Veronica Church Vs Bt ((top)) -
“In 2026, Veronica Church received a final notice from BT: accept network-level behavioral tracking or lose broadband access. Church, a lay theologian in a small pacifist community that interprets digital surveillance as a violation of spiritual integrity, refused. Her subsequent lawsuit— Church v BT —does not appear in any law report, for it remains hypothetical. But its questions are urgently real: May a private telecommunications company condition essential modern infrastructure on practices that violate deeply held beliefs? And if the state permits such conditioning, has it outsourced its human rights obligations to corporate code?”
: BT has also been involved in significant employment disputes. In early 2026, two employees (Lynsey Miller and Kasam Khokhar) were awarded nearly £58,000 after an employment tribunal ruled they were unfairly dismissed over messages on Microsoft Teams that the company had "closed-mindedly" interpreted as inciting violence. Who is the "Real" Veronica Church? veronica church vs bt
Through doctrinal analysis and applied ethics, the paper examines: (1) whether a private telecommunications company can be considered a “state actor” for human rights purposes; (2) the scope of corporate obligations to accommodate individual conscientious objection in digital spaces; and (3) the proportionality of surveillance-based business models against the harm to minority beliefs. The paper concludes that while BT operates lawfully under positive law, the absence of a robust “digital conscientious objector” status creates a gap in human rights protection, proposing a statutory “right to opt out of non-essential data processing for reasons of conscience.” “In 2026, Veronica Church received a final notice
“In 2026, Veronica Church received a final notice from BT: accept network-level behavioral tracking or lose broadband access. Church, a lay theologian in a small pacifist community that interprets digital surveillance as a violation of spiritual integrity, refused. Her subsequent lawsuit— Church v BT —does not appear in any law report, for it remains hypothetical. But its questions are urgently real: May a private telecommunications company condition essential modern infrastructure on practices that violate deeply held beliefs? And if the state permits such conditioning, has it outsourced its human rights obligations to corporate code?”

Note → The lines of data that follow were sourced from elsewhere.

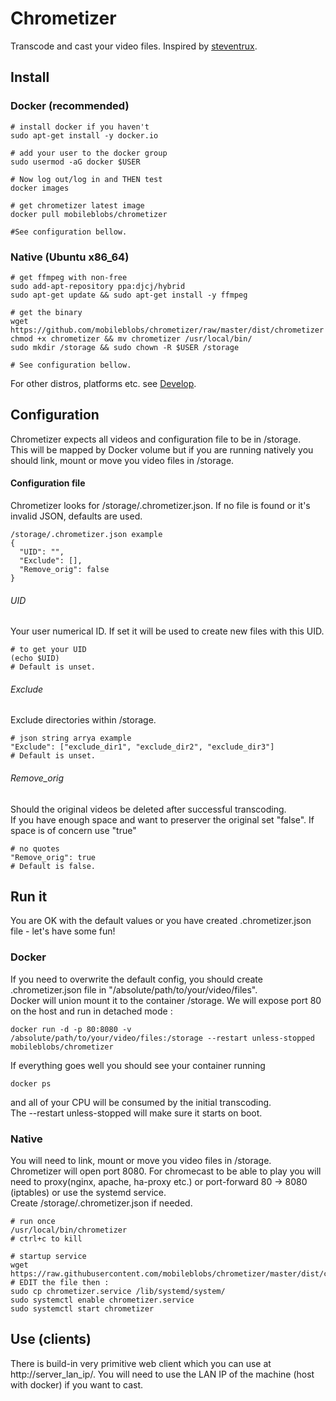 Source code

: # Chrometizer
Transcode and cast your video files. Inspired by [steventrux](https://gist.github.com/steventrux/10815095).

## Install

### Docker (recommended)
```
# install docker if you haven't
sudo apt-get install -y docker.io

# add your user to the docker group
sudo usermod -aG docker $USER

# Now log out/log in and THEN test
docker images

# get chrometizer latest image
docker pull mobileblobs/chrometizer

#See configuration bellow.
```

### Native (Ubuntu x86_64)
```
# get ffmpeg with non-free
sudo add-apt-repository ppa:djcj/hybrid
sudo apt-get update && sudo apt-get install -y ffmpeg

# get the binary
wget https://github.com/mobileblobs/chrometizer/raw/master/dist/chrometizer
chmod +x chrometizer && mv chrometizer /usr/local/bin/
sudo mkdir /storage && sudo chown -R $USER /storage

# See configuration bellow.
```
For other distros, platforms etc. see [Develop](https://github.com/mobileblobs/chrometizer/blob/master/DEVELOP.md).

## Configuration
Chrometizer expects all videos and configuration file to be in /storage.  
This will be mapped by Docker volume but if you are running natively you should
link, mount or move you video files in /storage.

#### Configuration file
Chrometizer looks for /storage/.chrometizer.json.
If no file is found or it's invalid JSON, defaults are used.
```
/storage/.chrometizer.json example
{
  "UID": "",
  "Exclude": [],
  "Remove_orig": false
}
```
###### UID
Your user numerical ID. If set it will be used to create new files with this UID.
```
# to get your UID
(echo $UID)
# Default is unset.
```
###### Exclude
Exclude directories within /storage.
```
# json string arrya example
"Exclude": ["exclude_dir1", "exclude_dir2", "exclude_dir3"]
# Default is unset.
```
###### Remove_orig
Should the original videos be deleted after successful transcoding.  
If you have enough space and want to preserver the original set "false".
If space is of concern use "true"
```
# no quotes
"Remove_orig": true
# Default is false.
```

## Run it
You are OK with the default values or you have created .chrometizer.json file -
let's have some fun!
### Docker
If you need to overwrite the default config, you should create .chrometizer.json
file in "/absolute/path/to/your/video/files".   
Docker will union mount it to the container /storage.
We will expose port 80 on the host and run in detached mode :
```
docker run -d -p 80:8080 -v /absolute/path/to/your/video/files:/storage --restart unless-stopped mobileblobs/chrometizer
```
If everything goes well you should see your container running
```
docker ps
```
and all of your CPU will be consumed by the initial transcoding.  
The --restart unless-stopped will make sure it starts on boot.

### Native
You will need to link, mount or move you video files in /storage.  
Chrometizer will open port 8080. For chromecast to be able to play you will need 
to proxy(nginx, apache, ha-proxy etc.) or port-forward 80 -> 8080 (iptables) 
or use the systemd service.  
Create /storage/.chrometizer.json if needed.
```
# run once
/usr/local/bin/chrometizer
# ctrl+c to kill

# startup service
wget https://raw.githubusercontent.com/mobileblobs/chrometizer/master/dist/chrometizer.service
# EDIT the file then :
sudo cp chrometizer.service /lib/systemd/system/
sudo systemctl enable chrometizer.service
sudo systemctl start chrometizer
```

## Use (clients)
There is build-in very primitive web client which you can use at 
http://server_lan_ip/. You will need to use the LAN IP of the machine 
(host with docker) if you want to cast.
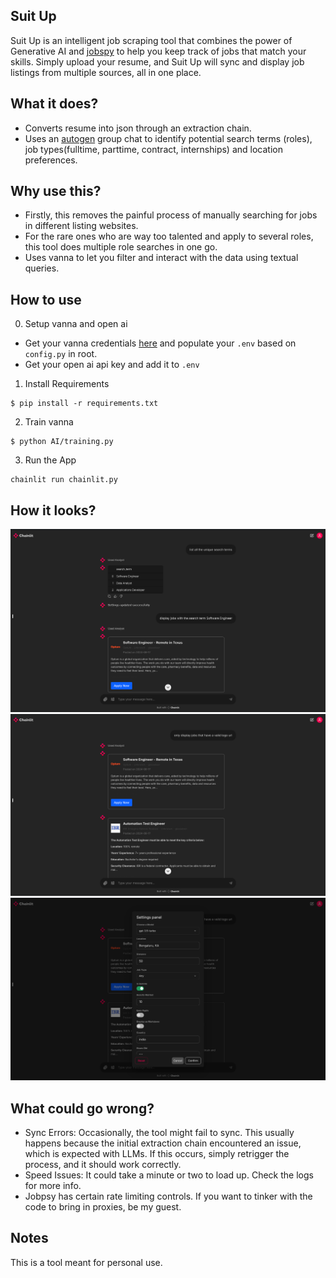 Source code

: ## Suit Up
Suit Up is an intelligent job scraping tool that combines the power of Generative AI and [jobspy](https://github.com/Bunsly/JobSpy) to help you keep track of jobs that match your skills. Simply upload your resume, and Suit Up will sync and display job listings from multiple sources, all in one place. 

## What it does?

- Converts resume into json through an extraction chain.
- Uses an [autogen](https://microsoft.github.io/autogen/) group chat to identify potential search terms (roles), job types(fulltime, parttime, contract, internships) and location preferences.

## Why use this?
- Firstly, this removes the painful process of manually searching for jobs in different listing websites.
- For the rare ones who are way too talented and apply to several roles, this tool does multiple role searches in one go.
- Uses vanna to let you filter and interact with the data using textual queries.

## How to use
0. Setup vanna and open ai
  - Get your vanna credentials [here](https://vanna.ai/) and populate your `.env` based on `config.py` in root.
  - Get your open ai api key and add it to `.env`
1. Install Requirements
```
$ pip install -r requirements.txt
```
2. Train vanna
```
$ python AI/training.py
```
3. Run the App
```
chainlit run chainlit.py
```

## How it looks?
![implementation.png](https://github.com/MinatoNamikaze02/suitup/blob/master/assets/Screenshot%202024-08-17%20at%2015.02.22.png)
![implementation2.png](https://github.com/MinatoNamikaze02/suitup/blob/master/assets/Screenshot%202024-08-17%20at%2015.02.53.png)
![implementation3.png](https://github.com/MinatoNamikaze02/suitup/blob/master/assets/Screenshot%202024-08-17%20at%2015.03.07.png)

## What could go wrong?
- Sync Errors: Occasionally, the tool might fail to sync. This usually happens because the initial extraction chain encountered an issue, which is expected with LLMs. If this occurs, simply retrigger the process, and it should work correctly.
- Speed Issues: It could take a minute or two to load up. Check the logs for more info.
- Jobpsy has certain rate limiting controls. If you want to tinker with the code to bring in proxies, be my guest.

## Notes
This is a tool meant for personal use.

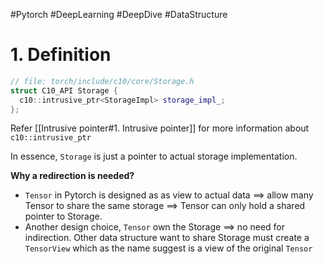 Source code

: #Pytorch #DeepLearning #DeepDive #DataStructure 

# 1. Definition

```C++
// file: torch/include/c10/core/Storage.h
struct C10_API Storage {
  c10::intrusive_ptr<StorageImpl> storage_impl_;
};
```

Refer [[Intrusive pointer#1. Intrusive pointer]] for more information about `c10::intrusive_ptr`

In essence, `Storage` is just a pointer to actual storage implementation.

**Why a redirection is needed?**
- `Tensor` in Pytorch is designed as as view to actual data ==> allow many Tensor to share the same storage ==> Tensor can only hold a shared pointer to Storage.
- Another design choice, `Tensor` own the Storage ==> no need for indirection. Other data structure want to share Storage must create a `TensorView` which as the name suggest is a view of the original `Tensor`
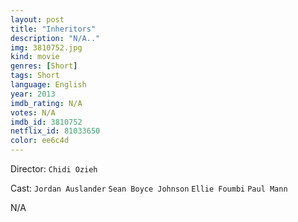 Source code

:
 ```yaml
---
layout: post
title: "Inheritors"
description: "N/A.."
img: 3810752.jpg
kind: movie
genres: [Short]
tags: Short 
language: English
year: 2013
imdb_rating: N/A
votes: N/A
imdb_id: 3810752
netflix_id: 81033650
color: ee6c4d
---
```

Director: `Chidi Ozieh`  

Cast: `Jordan Auslander` `Sean Boyce Johnson` `Ellie Foumbi` `Paul Mann` 

N/A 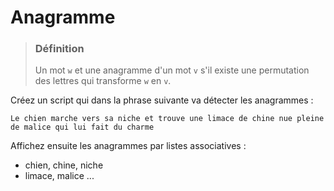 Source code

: # Anagramme

> ### Définition
> Un mot `w` et une anagramme d'un mot `v` s'il existe une permutation des lettres qui transforme `w` en `v`.


Créez un script qui dans la phrase suivante va détecter les anagrammes : 

```text
Le chien marche vers sa niche et trouve une limace de chine nue pleine de malice qui lui fait du charme
```

Affichez ensuite les anagrammes par listes associatives : 
- chien, chine, niche
- limace, malice
... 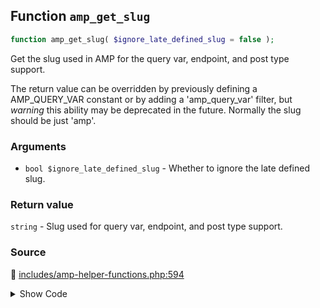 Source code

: ## Function `amp_get_slug`

```php
function amp_get_slug( $ignore_late_defined_slug = false );
```

Get the slug used in AMP for the query var, endpoint, and post type support.

The return value can be overridden by previously defining a AMP_QUERY_VAR constant or by adding a 'amp_query_var' filter, but *warning* this ability may be deprecated in the future. Normally the slug should be just 'amp'.

### Arguments

* `bool $ignore_late_defined_slug` - Whether to ignore the late defined slug.

### Return value

`string` - Slug used for query var, endpoint, and post type support.

### Source

:link: [includes/amp-helper-functions.php:594](/includes/amp-helper-functions.php#L594-L616)

<details>
<summary>Show Code</summary>

```php
function amp_get_slug( $ignore_late_defined_slug = false ) {

	// When a slug was defined late according to AmpSlugCustomizationWatcher, the slug will be stored in the
	// LATE_DEFINED_SLUG option by the PairedRouting service so that it can be used early. This is only needed until
	// the after_setup_theme action fires, because at that time the late-defined slug will have been established.
	if ( ! $ignore_late_defined_slug && ! did_action( AmpSlugCustomizationWatcher::LATE_DETERMINATION_ACTION ) ) {
		$slug = AMP_Options_Manager::get_option( Option::LATE_DEFINED_SLUG );
		if ( ! empty( $slug ) && is_string( $slug ) ) {
			return $slug;
		}
	}

	/**
	 * Filter the AMP query variable.
	 *
	 * Warning: This filter may become deprecated.
	 *
	 * @since 0.3.2
	 *
	 * @param string $query_var The AMP query variable.
	 */
	return apply_filters( 'amp_query_var', defined( 'AMP_QUERY_VAR' ) ? AMP_QUERY_VAR : QueryVar::AMP );
}
```

</details>

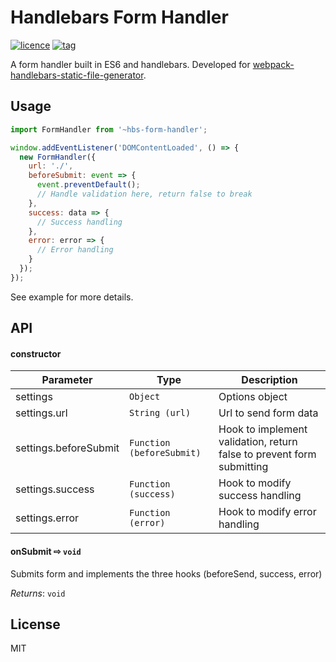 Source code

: # Handlebars Form Handler

[![licence](https://img.shields.io/badge/licence-MIT-blue.svg?style=flat-square)]() [![tag](https://img.shields.io/badge/tag-v0.0.1-lightgrey.svg?style=flat-square)]()

A form handler built in ES6 and handlebars. Developed for [webpack-handlebars-static-file-generator](https://github.com/francbelak/webpack-handlebars-static-file-generator).

## Usage

```js
import FormHandler from '~hbs-form-handler';

window.addEventListener('DOMContentLoaded', () => {
  new FormHandler({
    url: './',
    beforeSubmit: event => {
      event.preventDefault();
      // Handle validation here, return false to break
    },
    success: data => {
      // Success handling
    },
    error: error => {
      // Error handling
    }
  });
});
```

See example for more details.

## API

#### constructor

| Parameter | Type | Description |
|---|---|---|
| settings | ``Object`` | Options object |
| settings.url | ``String (url)`` | Url to send form data |
| settings.beforeSubmit | ``Function (beforeSubmit)`` | Hook to implement validation, return false to prevent form submitting |
| settings.success | ``Function (success)``  | Hook to modify success handling |
| settings.error | ``Function (error)`` | Hook to modify error handling |

#### onSubmit ⇨ ``void``

Submits form and implements the three hooks (beforeSend, success, error)

*Returns*: ``void``

## License

MIT
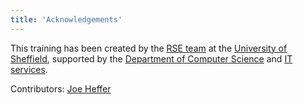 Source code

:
 ```yaml
---
title: 'Acknowledgements'
---
```


This training has been created by the [RSE team](https://rse.shef.ac.uk) at the
[University of Sheffield](https://www.sheffield.ac.uk/), supported by the
[Department of Computer Science](https://www.sheffield.ac.uk/dcs) and [IT
services](https://www.sheffield.ac.uk/it-services/research).

Contributors: [Joe Heffer](https://github.com/Joe-Heffer-Shef)
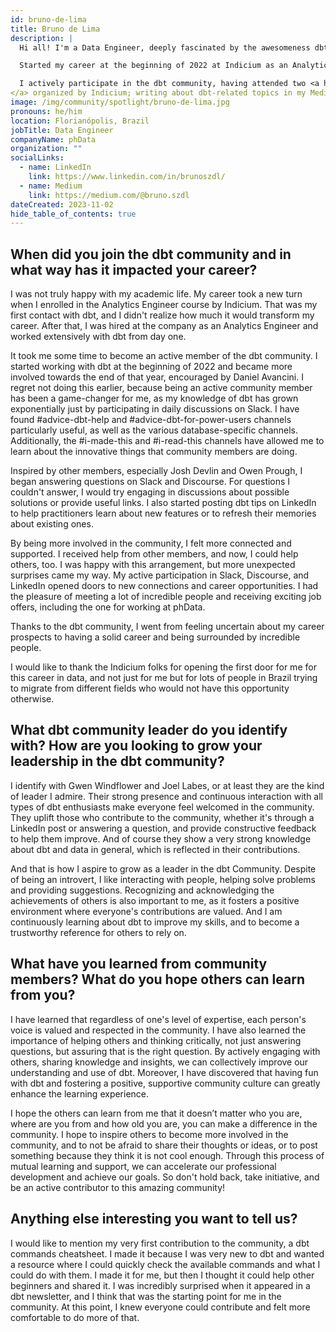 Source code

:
 ```yaml
---
id: bruno-de-lima
title: Bruno de Lima
description: |
  Hi all! I'm a Data Engineer, deeply fascinated by the awesomeness dbt. I love talking about dbt, creating content from daily tips to blogposts and engaging with this vibrant community!

  Started my career at the beginning of 2022 at Indicium as an Analytics Engineer, working with dbt from day 1. By 2023, my path took a global trajectory as I joined phData as a Data Engineer, expanding my experiences and forging connections beyond Brazil. While dbt is at the heart of my expertise, I've also delved into data warehouses such as Snowflake, Databricks, and BigQuery; visualization tools like Power BI and Tableau; and several minor modern data stack tools.

  I actively participate in the dbt community, having attended two <a href="https://www.meetup.com/en-AU/florianopolis-dbt-meetup">dbt meetups in Brazil
</a> organized by Indicium; writing about dbt-related topics in my Medium and LinkedIn profiles; contributing to the code; and frequently checking <a href="https://www.getdbt.com/community/join-the-community">dbt Slack</a> and <a href="https://discourse.getdbt.com/">Discourse</a>, helping (and being helped by) other dbt practitioners. If you are a community member, you may have seen me around!
image: /img/community/spotlight/bruno-de-lima.jpg
pronouns: he/him
location: Florianópolis, Brazil
jobTitle: Data Engineer
companyName: phData
organization: ""
socialLinks:
  - name: LinkedIn
    link: https://www.linkedin.com/in/brunoszdl/
  - name: Medium
    link: https://medium.com/@bruno.szdl
dateCreated: 2023-11-02
hide_table_of_contents: true
---
```


## When did you join the dbt community and in what way has it impacted your career?

I was not truly happy with my academic life. My career took a new turn when I enrolled in the Analytics Engineer course by Indicium. That was my first contact with dbt, and I didn't realize how much it would transform my career. After that, I was hired at the company as an Analytics Engineer and worked extensively with dbt from day one. 

It took me some time to become an active member of the dbt community. I started working with dbt at the beginning of 2022 and became more involved towards the end of that year, encouraged by Daniel Avancini. I regret not doing this earlier, because being an active community member has been a game-changer for me, as my knowledge of dbt has grown exponentially just by participating in daily discussions on Slack. I have found #advice-dbt-help and #advice-dbt-for-power-users channels particularly useful, as well as the various database-specific channels. Additionally, the #i-made-this and #i-read-this channels have allowed me to learn about the innovative things that community members are doing.

Inspired by other members, especially Josh Devlin and Owen Prough, I began answering questions on Slack and Discourse. For questions I couldn't answer, I would try engaging in discussions about possible solutions or provide useful links. I also started posting dbt tips on LinkedIn to help practitioners learn about new features or to refresh their memories about existing ones.

By being more involved in the community, I felt more connected and supported. I received help from other members, and now, I could help others, too. I was happy with this arrangement, but more unexpected surprises came my way. My active participation in Slack, Discourse, and LinkedIn opened doors to new connections and career opportunities. I had the pleasure of meeting a lot of incredible people and receiving exciting job offers, including the one for working at phData.

Thanks to the dbt community, I went from feeling uncertain about my career prospects to having a solid career and being surrounded by incredible people.

I would like to thank the Indicium folks for opening the first door for me for this career in data, and not just for me but for lots of people in Brazil trying to migrate from different fields who would not have this opportunity otherwise.

## What dbt community leader do you identify with? How are you looking to grow your leadership in the dbt community?

I identify with Gwen Windflower and Joel Labes, or at least they are the kind of leader I admire. Their strong presence and continuous interaction with all types of dbt enthusiasts make everyone feel welcomed in the community. They uplift those who contribute to the community, whether it's through a LinkedIn post or answering a question, and provide constructive feedback to help them improve. And of course they show a very strong knowledge about dbt and data in general, which is reflected in their contributions.

And that is how I aspire to grow as a leader in the dbt Community. Despite of being an introvert, I like interacting with people, helping solve problems and providing suggestions. Recognizing and acknowledging the achievements of others is also important to me, as it fosters a positive environment where everyone's contributions are valued. And I am continuously learning about dbt to improve my skills, and to become a trustworthy reference for others to rely on.

## What have you learned from community members? What do you hope others can learn from you?

I have learned that regardless of one's level of expertise, each person's voice is valued and respected in the community. I have also learned the importance of helping others and thinking critically, not just answering questions, but assuring that is the right question. By actively engaging with others, sharing knowledge and insights, we can collectively improve our understanding and use of dbt. Moreover, I have discovered that having fun with dbt and fostering a positive, supportive community culture can greatly enhance the learning experience.

I hope the others can learn from me that it doesn’t matter who you are, where are you from and how old you are, you can make a difference in the community. I hope to inspire others to become more involved in the community, and to not be afraid to share their thoughts or ideas, or to post something because they think it is not cool enough. Through this process of mutual learning and support, we can accelerate our professional development and achieve our goals. So don't hold back, take initiative, and be an active contributor to this amazing community!

## Anything else interesting you want to tell us?

I would like to mention my very first contribution to the community, a dbt commands cheatsheet. I made it because I was very new to dbt and wanted a resource where I could quickly check the available commands and what I could do with them. I made it for me, but then I thought it could help other beginners and shared it. I was incredibly surprised when it appeared in a dbt newsletter, and I think that was the starting point for me in the community. At this point, I knew everyone could contribute and felt more comfortable to do more of that.
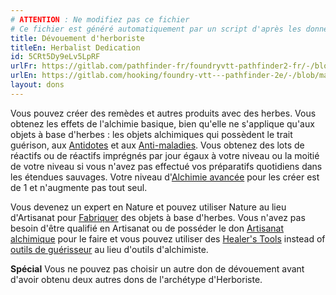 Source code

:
 ```yaml
---
# ATTENTION : Ne modifiez pas ce fichier
# Ce fichier est généré automatiquement par un script d'après les données du module Foundry VTT officiel et de sa traduction
title: Dévouement d'herboriste
titleEn: Herbalist Dedication
id: 5CRt5Dy9eLv5LpRF
urlFr: https://gitlab.com/pathfinder-fr/foundryvtt-pathfinder2-fr/-/blob/master/data/feats/5CRt5Dy9eLv5LpRF.htm
urlEn: https://gitlab.com/hooking/foundry-vtt---pathfinder-2e/-/blob/master/packs/data/feats.db/herbalist-dedication.json
layout: dons
---
```

Vous pouvez créer des remèdes et autres produits avec des herbes. Vous obtenez les effets de l'alchimie basique, bien qu'elle ne s'applique qu'aux objets à base d'herbes : les objets alchimiques qui possèdent le trait guérison, aux [Antidotes](../équipements/antidote-inférieur.html) et aux [Anti-maladies](../équipements/antimaladie-inférieur.html). Vous obtenez des lots de réactifs ou de réactifs imprégnés par jour égaux à votre niveau ou la moitié de votre niveau si vous n'avez pas effectué vos préparatifs quotidiens dans les étendues sauvages. Votre niveau d'[Alchimie avancée](../capacité-classe/alchimie-avancée.html) pour les créer est de 1 et n'augmente pas tout seul.

Vous devenez un expert en Nature et pouvez utiliser Nature au lieu d'Artisanat pour [Fabriquer](../actions/fabriquer.html) des objets à base d'herbes. Vous n'avez pas besoin d'être qualifié en Artisanat ou de posséder le don [Artisanat alchimique](artisanat-alchimique.html) pour le faire et vous pouvez utiliser des [Healer's Tools](../équipements/outils-de-guérisseur.html) instead of [outils de guérisseur](../équipements/outils-d-alchimiste.html) au lieu d'outils d'alchimiste.

**Spécial** Vous ne pouvez pas choisir un autre don de dévouement avant d'avoir obtenu deux autres dons de l'archétype d'Herboriste.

: BT has also been involved in significant employment disputes. In early 2026, two employees (Lynsey Miller and Kasam Khokhar) were awarded nearly £58,000 after an employment tribunal ruled they were unfairly dismissed over messages on Microsoft Teams that the company had "closed-mindedly" interpreted as inciting violence. Who is the "Real" Veronica Church?
Through doctrinal analysis and applied ethics, the paper examines: (1) whether a private telecommunications company can be considered a “state actor” for human rights purposes; (2) the scope of corporate obligations to accommodate individual conscientious objection in digital spaces; and (3) the proportionality of surveillance-based business models against the harm to minority beliefs. The paper concludes that while BT operates lawfully under positive law, the absence of a robust “digital conscientious objector” status creates a gap in human rights protection, proposing a statutory “right to opt out of non-essential data processing for reasons of conscience.”